But I tell you I am a snake in the grass, then your ears would perk up.
One thing we've done each year in Bozeman, when the time comes, we preside over a Chinese new year presentation, craft project and celebration in our youngest child's elementary school class. Last year in Mrs. Crawford's class she said our presentation was the best of the year. This year we are looking forward to repeating in Mrs. Schaefer's class. We are motivated and planning -- spurred on by the welcome positive feedback.

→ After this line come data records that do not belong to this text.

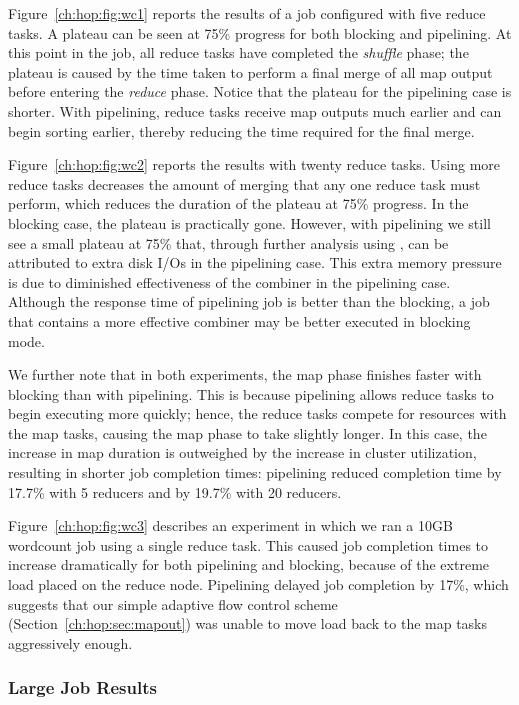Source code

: Figure~\ref{ch:hop:fig:wc1} reports the results of a job configured with five
reduce tasks.  A plateau can be seen at 75\% progress for both blocking and
pipelining.  At this point in the job, all reduce tasks have completed the {\em
shuffle} phase; the plateau is caused by the time taken to perform a final
merge of all map output before entering the {\em reduce} phase.  Notice that
the plateau for the pipelining case is shorter.  With pipelining, reduce tasks
receive map outputs much earlier and can begin sorting earlier, thereby
reducing the time required for the final merge.

Figure~\ref{ch:hop:fig:wc2} reports the results with twenty reduce tasks.
Using more reduce tasks decreases the amount of merging that any one reduce
task must perform, which reduces the duration of the plateau at 75\% progress.
In the blocking case, the plateau is practically gone.  However, with
pipelining we still see a small plateau at 75\% that, through further analysis
using , can be attributed to extra disk I/Os in the pipelining case.
This extra memory pressure is due to diminished effectiveness of the combiner
in the pipelining case.  Although the response time of pipelining job is better
than the blocking, a job that contains a more effective combiner may be better
executed in blocking mode.

We further note that in both experiments, the map phase finishes faster with
blocking than with pipelining.  This is because pipelining allows reduce tasks
to begin executing more quickly; hence, the reduce tasks compete for resources
with the map tasks, causing the map phase to take slightly longer.  In this
case, the increase in map duration is outweighed by the increase in cluster
utilization, resulting in shorter job completion times: pipelining reduced
completion time by 17.7\% with 5 reducers and by 19.7\% with 20 reducers.

Figure~\ref{ch:hop:fig:wc3} describes an experiment in which we ran a 10GB
wordcount job using a single reduce task.  This caused job completion times to
increase dramatically for both pipelining and blocking, because of the extreme
load placed on the reduce node.  Pipelining delayed job completion by
\texttildelow{}17\%, which suggests that our simple adaptive flow control
scheme (Section~\ref{ch:hop:sec:mapout}) was unable to move load back to the
map tasks aggressively enough.

\subsubsection{Large Job Results}

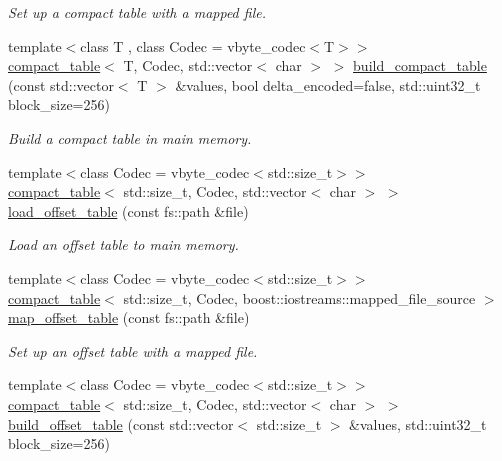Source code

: \begin{DoxyCompactItemize}
\begin{DoxyCompactList}\small\item\em Set up a compact table with a mapped file. \end{DoxyCompactList}\item 
{\footnotesize template$<$class T , class Codec  = vbyte\+\_\+codec$<$\+T$>$$>$ }\\\mbox{\hyperlink{classirk_1_1compact__table}{compact\+\_\+table}}$<$ T, Codec, std\+::vector$<$ char $>$ $>$ \mbox{\hyperlink{namespaceirk_ad911a2a5cd8986d97fd92eec33683377}{build\+\_\+compact\+\_\+table}} (const std\+::vector$<$ T $>$ \&values, bool delta\+\_\+encoded=false, std\+::uint32\+\_\+t block\+\_\+size=256)
\begin{DoxyCompactList}\small\item\em Build a compact table in main memory. \end{DoxyCompactList}\item 
{\footnotesize template$<$class Codec  = vbyte\+\_\+codec$<$std\+::size\+\_\+t$>$$>$ }\\\mbox{\hyperlink{classirk_1_1compact__table}{compact\+\_\+table}}$<$ std\+::size\+\_\+t, Codec, std\+::vector$<$ char $>$ $>$ \mbox{\hyperlink{namespaceirk_ac8015c27262d287ddb9092a9b4278750}{load\+\_\+offset\+\_\+table}} (const fs\+::path \&file)
\begin{DoxyCompactList}\small\item\em Load an offset table to main memory. \end{DoxyCompactList}\item 
{\footnotesize template$<$class Codec  = vbyte\+\_\+codec$<$std\+::size\+\_\+t$>$$>$ }\\\mbox{\hyperlink{classirk_1_1compact__table}{compact\+\_\+table}}$<$ std\+::size\+\_\+t, Codec, boost\+::iostreams\+::mapped\+\_\+file\+\_\+source $>$ \mbox{\hyperlink{namespaceirk_a43eccbe6cba8b0a3168b9bc5065d05b6}{map\+\_\+offset\+\_\+table}} (const fs\+::path \&file)
\begin{DoxyCompactList}\small\item\em Set up an offset table with a mapped file. \end{DoxyCompactList}\item 
{\footnotesize template$<$class Codec  = vbyte\+\_\+codec$<$std\+::size\+\_\+t$>$$>$ }\\\mbox{\hyperlink{classirk_1_1compact__table}{compact\+\_\+table}}$<$ std\+::size\+\_\+t, Codec, std\+::vector$<$ char $>$ $>$ \mbox{\hyperlink{namespaceirk_af80eeaf7666165b73f3c5787bb51e407}{build\+\_\+offset\+\_\+table}} (const std\+::vector$<$ std\+::size\+\_\+t $>$ \&values, std\+::uint32\+\_\+t block\+\_\+size=256)

\end{DoxyCompactItemize}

In China the new year's celebration is more commonly referred to as the spring festival. We were in Beijing in the year 2000 during the week leading up to it. It was a glorious time of sharing hothouse flowers, employers lavishing workers with sumptuous repasts and family members travelling from far and wide to their ancestral homes for reunion. In the People's Republic of China it is a 7-day holiday.
This will be the year of the sheep or ram -- specifically the ram respected by the others. Sheep is one of the twelves signs of the Chinese zodiac, the others being monkey, rooster, dog, pig, rat, oxen, tiger, rabbit, dragon, snake and horse. The signs rotate on a twelve year and sixty year cycles, each showing up five different ways during a sixty year cycle.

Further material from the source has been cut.